Here is a list of some healthy food items that can be used in replacing many of the unhealthy foods that you have daily. And they will not spoil the taste of your food:
1. Whole-wheat flour for white flour
For all the breads, pastas, cakes, you will certainly need all-purpose or white flour; which is quite unhealthy and is not good for digestion. As compared to the processed flour, whole-wheat flour is nutritious and has more fibre. While whole-wheat flour is healthier, it increases the flavour of a dish and improves the texture as well. You can also use ragi and bajra flour.
2. Red wine for white wine
White wine is used to enhance the flavour of any dish. However, you should always choose red wine for cooking, if available! Reason: Red wine not only tastes better but is also beneficial for your skin and is good for the heart too. It is full of antioxidants and has anti-ageing properties.
3. Coconut milk for heavy cream
When you add cream to a dish, it automatically makes it more appetizing and pleasing for the eyes. However, what you don’t get to see is, the amount of fat heavy cream has. If you have coconut milk at home, you can certainly use it for your dishes. Coconut milk is super-healthy as compared to the heavy cream and so you must give it a try.
4. Greek yogurt for sour cream
Identical to yoghurt in appearance, sour cream is generally paired with appetizers and used as a dressing for salads. This buttery-creamy dip undoubtedly tastes amazing but is not healthy at all, and is full of cholesterol. You can always opt for Greek yoghurt in its place, as it has more proteins and is healthier.
5. Ground flaxseeds/rolled oats for bread crumbs
If you ever feel short of bread crumbs while making a dish and you know without it your dish will not taste good, you can always crush a few tablespoons of flax seeds and roll your dish in it. Flax seeds are rich in nutrition and is known to be a super-food. For a better taste, add some dried herbs in the ground flax seeds and voila, you will get an amazing taste. Apart from flax seeds, rolled oats can also be used to make the dish crunchy.
6. Almond milk for dairy milk
Well, both milks are nutritious and are used in several dishes. However, if you are a vegan then you can use almond milk in your dish. Almond milk is cholesterol and lactose free, and is tastier than the whole or dairy milk. With a nutty flavour in it, this milk can surely increase the taste of a dish.
7. Garlic powder for salt
Garlic powder is a great alternative to salt. Salt is an integral part of any dish, but extra sodium can also be the root cause of several diseases. To lower the sodium intake in your body, you can use garlic powder instead, which is super-tasty and will increase the flavour of the dish as well. Just make sure that you do not add too much of garlic powder to a dish, else it may interfere way too much with the taste.

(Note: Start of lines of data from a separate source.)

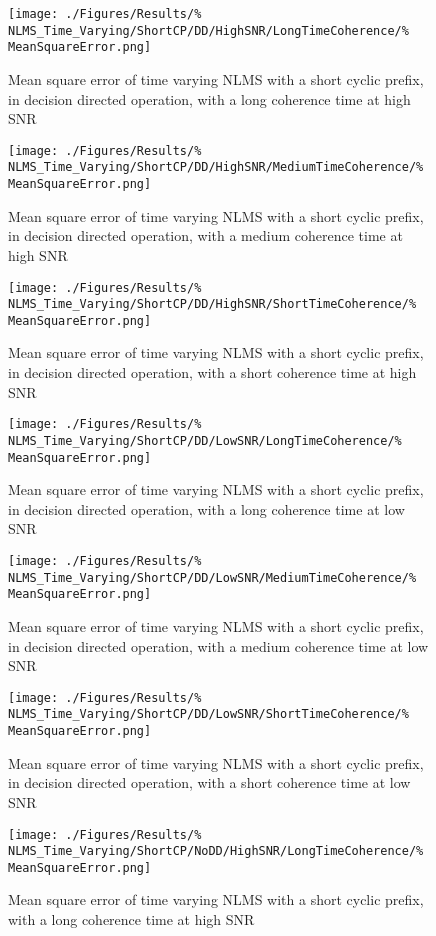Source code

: \begin{figure}[ht]
	\texttt{[image: ./Figures/Results/\%
NLMS\_Time\_Varying/ShortCP/DD/HighSNR/LongTimeCoherence/\%
MeanSquareError.png]}
	\caption{Mean square error of time varying NLMS with a 
	short cyclic prefix, in decision directed operation, 
	with a long coherence time at high SNR}
\end{figure}
\begin{figure}[ht]
	\texttt{[image: ./Figures/Results/\%
NLMS\_Time\_Varying/ShortCP/DD/HighSNR/MediumTimeCoherence/\%
MeanSquareError.png]}
	\caption{Mean square error of time varying NLMS with a 
	short cyclic prefix, in decision directed operation, 
	with a medium coherence time at high SNR}
\end{figure}
\begin{figure}[ht]
	\texttt{[image: ./Figures/Results/\%
NLMS\_Time\_Varying/ShortCP/DD/HighSNR/ShortTimeCoherence/\%
MeanSquareError.png]}
	\caption{Mean square error of time varying NLMS with a 
	short cyclic prefix, in decision directed operation, 
	with a short coherence time at high SNR}
	\label{fig:NLMS-Short-High-Directed-Short}
\end{figure}
\begin{figure}[ht]
	\texttt{[image: ./Figures/Results/\%
NLMS\_Time\_Varying/ShortCP/DD/LowSNR/LongTimeCoherence/\%
MeanSquareError.png]}
	\caption{Mean square error of time varying NLMS with a 
	short cyclic prefix, in decision directed operation, 
	with a long coherence time at low SNR}
\end{figure}
\begin{figure}[ht]
	\texttt{[image: ./Figures/Results/\%
NLMS\_Time\_Varying/ShortCP/DD/LowSNR/MediumTimeCoherence/\%
MeanSquareError.png]}
	\caption{Mean square error of time varying NLMS with a 
	short cyclic prefix, in decision directed operation, 
	with a medium coherence time at low SNR}
\end{figure}
\begin{figure}[ht]
	\texttt{[image: ./Figures/Results/\%
NLMS\_Time\_Varying/ShortCP/DD/LowSNR/ShortTimeCoherence/\%
MeanSquareError.png]}
	\caption{Mean square error of time varying NLMS with a 
	short cyclic prefix, in decision directed operation, 
	with a short coherence time at low SNR}
\end{figure}
\begin{figure}[ht]
	\texttt{[image: ./Figures/Results/\%
NLMS\_Time\_Varying/ShortCP/NoDD/HighSNR/LongTimeCoherence/\%
MeanSquareError.png]}
	\caption{Mean square error of time varying NLMS with a 
	short cyclic prefix, with a long coherence time at high SNR}
\end{figure}

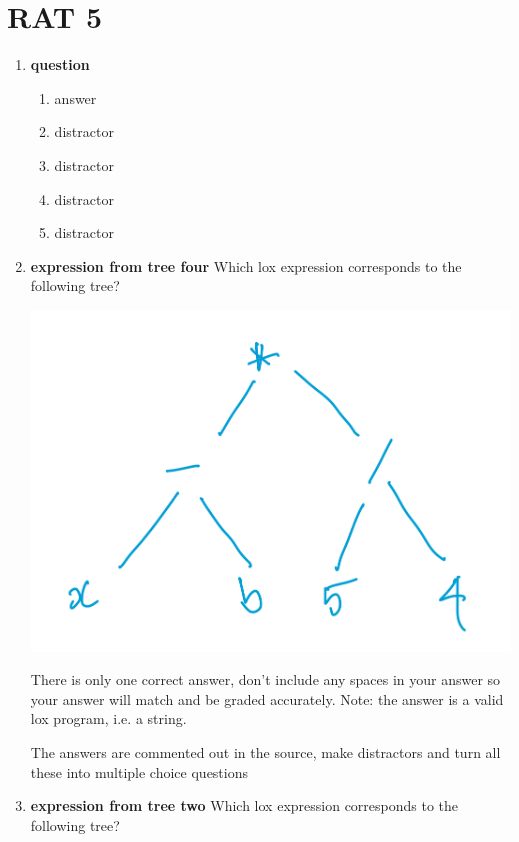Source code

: \documentclass[twoside=false, DIV=14]{scrartcl}
\begin{document}
\newpage
\part*{RAT 5}
\renewcommand{\labelenumii}{\alph{enumii}) $\square$}
\begin{enumerate}
\item \textbf{question}
\begin{enumerate}
  \item answer \tick
  \item distractor
  \item distractor
  \item distractor
  \item distractor
\end{enumerate}
  \item \textbf{expression from tree four}
  Which lox expression corresponds to the following tree?
  
  \includegraphics[width=\textwidth]{expr_tree_four.jpeg}
  
  There is only one correct answer, don't include any spaces in your answer so your answer will match and be graded accurately.  Note: the answer is a valid lox program, i.e. a string.%
  \begin{todo}
  The answers are commented out in the source, make distractors and turn all these into multiple choice questions
  \end{todo}

  \item \textbf{expression from tree two}
  Which lox expression corresponds to the following tree? 
  

\end{enumerate}
\end{document}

8. Vanilla extract for sugar
If you are not much of a sugar fan, then you must use vanilla extract in place of it. Vanilla extract has a taste of its own and is usually added to the bakery products to increase the flavour a sweet dish. It not only has a better taste, but has far less calories than sugar.
9. Quinoa for couscous
Couscous and quinoa both look identical, but there is a vast difference between the two. Quinoa is a healthier alternative for couscous and is a super-food packed with nutrients. You will be surprised to know that couscous is made using processed wheat flour, which in no way a healthy food. On the other hand, quinoa is made using whole-grains and is rich in protein.
10. Almond butter for peanut butter
Both the butters are equally amazing in taste and equivalent in calories as well, but they do differ a lot in their nutrition. Almond butter has healthy fats and more minerals, vitamins and fibre than peanut butter. So, if you ever don’t feel like having peanut butter, try almond butter instead on a sandwich and enjoy.